#### [Activity]
All entries given below are to be returned word for word.
━━ Stored data
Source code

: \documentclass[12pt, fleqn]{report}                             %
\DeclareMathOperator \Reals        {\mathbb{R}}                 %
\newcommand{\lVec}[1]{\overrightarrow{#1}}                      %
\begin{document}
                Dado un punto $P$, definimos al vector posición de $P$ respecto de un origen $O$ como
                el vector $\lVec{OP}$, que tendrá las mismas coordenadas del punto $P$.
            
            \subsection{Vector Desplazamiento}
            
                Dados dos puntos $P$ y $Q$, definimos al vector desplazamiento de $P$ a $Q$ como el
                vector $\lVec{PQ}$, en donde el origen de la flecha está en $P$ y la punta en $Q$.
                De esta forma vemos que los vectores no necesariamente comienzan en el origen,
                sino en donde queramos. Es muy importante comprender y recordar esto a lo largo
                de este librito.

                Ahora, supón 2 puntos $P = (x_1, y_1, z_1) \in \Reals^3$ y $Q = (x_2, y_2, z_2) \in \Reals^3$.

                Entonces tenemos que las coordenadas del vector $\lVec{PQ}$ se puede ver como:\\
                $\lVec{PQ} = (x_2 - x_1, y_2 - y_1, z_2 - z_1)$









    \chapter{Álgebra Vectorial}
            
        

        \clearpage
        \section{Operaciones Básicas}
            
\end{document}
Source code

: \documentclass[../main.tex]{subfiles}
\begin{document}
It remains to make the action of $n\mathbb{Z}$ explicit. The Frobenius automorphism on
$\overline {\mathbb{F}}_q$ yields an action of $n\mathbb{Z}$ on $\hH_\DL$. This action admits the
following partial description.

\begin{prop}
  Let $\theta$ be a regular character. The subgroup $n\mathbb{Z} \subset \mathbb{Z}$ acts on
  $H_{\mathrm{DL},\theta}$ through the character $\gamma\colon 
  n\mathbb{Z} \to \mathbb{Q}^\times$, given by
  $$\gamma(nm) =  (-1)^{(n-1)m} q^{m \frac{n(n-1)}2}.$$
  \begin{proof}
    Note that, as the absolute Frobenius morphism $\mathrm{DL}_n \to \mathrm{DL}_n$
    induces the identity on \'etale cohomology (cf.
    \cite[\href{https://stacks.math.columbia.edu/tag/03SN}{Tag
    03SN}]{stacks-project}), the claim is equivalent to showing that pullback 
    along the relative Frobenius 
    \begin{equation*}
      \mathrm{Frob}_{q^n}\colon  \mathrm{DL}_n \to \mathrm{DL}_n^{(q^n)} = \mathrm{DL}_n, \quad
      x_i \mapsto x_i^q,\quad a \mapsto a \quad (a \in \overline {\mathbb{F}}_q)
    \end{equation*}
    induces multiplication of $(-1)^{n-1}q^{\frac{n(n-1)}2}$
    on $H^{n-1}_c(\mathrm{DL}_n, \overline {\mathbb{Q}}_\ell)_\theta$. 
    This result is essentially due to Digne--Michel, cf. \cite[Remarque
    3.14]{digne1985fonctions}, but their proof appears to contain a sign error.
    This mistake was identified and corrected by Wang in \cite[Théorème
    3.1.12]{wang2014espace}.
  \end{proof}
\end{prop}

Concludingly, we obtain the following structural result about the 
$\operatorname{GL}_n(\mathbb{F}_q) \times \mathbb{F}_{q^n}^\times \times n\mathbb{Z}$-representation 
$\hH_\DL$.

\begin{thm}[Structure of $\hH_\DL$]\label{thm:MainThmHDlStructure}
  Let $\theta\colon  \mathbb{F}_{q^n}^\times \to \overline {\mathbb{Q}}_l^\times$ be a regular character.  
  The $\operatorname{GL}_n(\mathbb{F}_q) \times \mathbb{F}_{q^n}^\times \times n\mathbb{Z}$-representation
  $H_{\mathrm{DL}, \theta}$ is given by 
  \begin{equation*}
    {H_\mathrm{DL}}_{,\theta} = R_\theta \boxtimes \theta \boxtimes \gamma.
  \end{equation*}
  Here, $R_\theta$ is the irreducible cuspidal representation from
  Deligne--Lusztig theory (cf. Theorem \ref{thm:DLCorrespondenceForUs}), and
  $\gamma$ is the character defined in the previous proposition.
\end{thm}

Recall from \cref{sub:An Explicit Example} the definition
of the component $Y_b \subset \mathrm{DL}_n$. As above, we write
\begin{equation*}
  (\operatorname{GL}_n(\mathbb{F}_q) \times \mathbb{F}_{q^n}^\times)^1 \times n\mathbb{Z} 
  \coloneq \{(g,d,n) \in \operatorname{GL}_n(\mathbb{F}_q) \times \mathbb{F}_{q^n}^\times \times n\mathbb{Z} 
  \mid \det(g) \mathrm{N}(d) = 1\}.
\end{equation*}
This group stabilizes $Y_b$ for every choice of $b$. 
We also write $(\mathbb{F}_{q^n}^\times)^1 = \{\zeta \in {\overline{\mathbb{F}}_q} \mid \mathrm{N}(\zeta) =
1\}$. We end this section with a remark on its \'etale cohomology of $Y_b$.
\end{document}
━━━━
#### [Solved problem]
Source code

: \documentclass[12pt, fleqn]{report}                             %
\DeclareMathOperator \Reals        {\mathbb{R}}                 %
\newcommand{\lVec}[1]{\overrightarrow{#1}}                      %
\begin{document}
                Dado un punto $P$, definimos al vector posición de $P$ respecto de un origen $O$ como
                el vector $\lVec{OP}$, que tendrá las mismas coordenadas del punto $P$.
            
            \subsection{Vector Desplazamiento}
            
                Dados dos puntos $P$ y $Q$, definimos al vector desplazamiento de $P$ a $Q$ como el
                vector $\lVec{PQ}$, en donde el origen de la flecha está en $P$ y la punta en $Q$.
                De esta forma vemos que los vectores no necesariamente comienzan en el origen,
                sino en donde queramos. Es muy importante comprender y recordar esto a lo largo
                de este librito.

                Ahora, supón 2 puntos $P = (x_1, y_1, z_1) \in \Reals^3$ y $Q = (x_2, y_2, z_2) \in \Reals^3$.

                Entonces tenemos que las coordenadas del vector $\lVec{PQ}$ se puede ver como:\\
                $\lVec{PQ} = (x_2 - x_1, y_2 - y_1, z_2 - z_1)$









    \chapter{Álgebra Vectorial}
            
        

        \clearpage
        \section{Operaciones Básicas}
            
\end{document}
Source code

: \documentclass[../main.tex]{subfiles}
\begin{document}
It remains to make the action of $n\mathbb{Z}$ explicit. The Frobenius automorphism on
$\overline {\mathbb{F}}_q$ yields an action of $n\mathbb{Z}$ on $\hH_\DL$. This action admits the
following partial description.

\begin{prop}
  Let $\theta$ be a regular character. The subgroup $n\mathbb{Z} \subset \mathbb{Z}$ acts on
  $H_{\mathrm{DL},\theta}$ through the character $\gamma\colon 
  n\mathbb{Z} \to \mathbb{Q}^\times$, given by
  $$\gamma(nm) =  (-1)^{(n-1)m} q^{m \frac{n(n-1)}2}.$$
  \begin{proof}
    Note that, as the absolute Frobenius morphism $\mathrm{DL}_n \to \mathrm{DL}_n$
    induces the identity on \'etale cohomology (cf.
    \cite[\href{https://stacks.math.columbia.edu/tag/03SN}{Tag
    03SN}]{stacks-project}), the claim is equivalent to showing that pullback 
    along the relative Frobenius 
    \begin{equation*}
      \mathrm{Frob}_{q^n}\colon  \mathrm{DL}_n \to \mathrm{DL}_n^{(q^n)} = \mathrm{DL}_n, \quad
      x_i \mapsto x_i^q,\quad a \mapsto a \quad (a \in \overline {\mathbb{F}}_q)
    \end{equation*}
    induces multiplication of $(-1)^{n-1}q^{\frac{n(n-1)}2}$
    on $H^{n-1}_c(\mathrm{DL}_n, \overline {\mathbb{Q}}_\ell)_\theta$. 
    This result is essentially due to Digne--Michel, cf. \cite[Remarque
    3.14]{digne1985fonctions}, but their proof appears to contain a sign error.
    This mistake was identified and corrected by Wang in \cite[Théorème
    3.1.12]{wang2014espace}.
  \end{proof}
\end{prop}

Concludingly, we obtain the following structural result about the 
$\operatorname{GL}_n(\mathbb{F}_q) \times \mathbb{F}_{q^n}^\times \times n\mathbb{Z}$-representation 
$\hH_\DL$.

\begin{thm}[Structure of $\hH_\DL$]\label{thm:MainThmHDlStructure}
  Let $\theta\colon  \mathbb{F}_{q^n}^\times \to \overline {\mathbb{Q}}_l^\times$ be a regular character.  
  The $\operatorname{GL}_n(\mathbb{F}_q) \times \mathbb{F}_{q^n}^\times \times n\mathbb{Z}$-representation
  $H_{\mathrm{DL}, \theta}$ is given by 
  \begin{equation*}
    {H_\mathrm{DL}}_{,\theta} = R_\theta \boxtimes \theta \boxtimes \gamma.
  \end{equation*}
  Here, $R_\theta$ is the irreducible cuspidal representation from
  Deligne--Lusztig theory (cf. Theorem \ref{thm:DLCorrespondenceForUs}), and
  $\gamma$ is the character defined in the previous proposition.
\end{thm}

Recall from \cref{sub:An Explicit Example} the definition
of the component $Y_b \subset \mathrm{DL}_n$. As above, we write
\begin{equation*}
  (\operatorname{GL}_n(\mathbb{F}_q) \times \mathbb{F}_{q^n}^\times)^1 \times n\mathbb{Z} 
  \coloneq \{(g,d,n) \in \operatorname{GL}_n(\mathbb{F}_q) \times \mathbb{F}_{q^n}^\times \times n\mathbb{Z} 
  \mid \det(g) \mathrm{N}(d) = 1\}.
\end{equation*}
This group stabilizes $Y_b$ for every choice of $b$. 
We also write $(\mathbb{F}_{q^n}^\times)^1 = \{\zeta \in {\overline{\mathbb{F}}_q} \mid \mathrm{N}(\zeta) =
1\}$. We end this section with a remark on its \'etale cohomology of $Y_b$.
\end{document}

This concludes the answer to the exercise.